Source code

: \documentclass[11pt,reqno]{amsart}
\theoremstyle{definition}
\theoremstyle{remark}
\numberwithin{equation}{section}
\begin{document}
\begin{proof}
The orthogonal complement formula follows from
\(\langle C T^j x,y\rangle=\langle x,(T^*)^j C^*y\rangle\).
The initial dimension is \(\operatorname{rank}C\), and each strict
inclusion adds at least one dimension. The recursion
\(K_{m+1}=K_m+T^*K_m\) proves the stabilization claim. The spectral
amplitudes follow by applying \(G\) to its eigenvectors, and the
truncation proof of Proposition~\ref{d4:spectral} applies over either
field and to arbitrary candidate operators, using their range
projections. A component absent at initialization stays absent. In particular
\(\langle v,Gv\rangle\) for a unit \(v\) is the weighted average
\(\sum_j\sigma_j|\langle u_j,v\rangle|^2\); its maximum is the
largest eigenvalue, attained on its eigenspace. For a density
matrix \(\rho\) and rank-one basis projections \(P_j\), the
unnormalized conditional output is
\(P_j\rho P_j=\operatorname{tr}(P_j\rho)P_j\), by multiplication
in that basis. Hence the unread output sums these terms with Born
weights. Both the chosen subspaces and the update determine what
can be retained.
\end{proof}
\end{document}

•••••

» **Requirement**
If the word "rangle" appears in a line above, copy that line.

» **Output**
\(\langle C T^j x,y\rangle=\langle x,(T^*)^j C^*y\rangle\).
\(\langle v,Gv\rangle\) for a unit \(v\) is the weighted average
\(\sum_j\sigma_j|\langle u_j,v\rangle|^2\); its maximum is the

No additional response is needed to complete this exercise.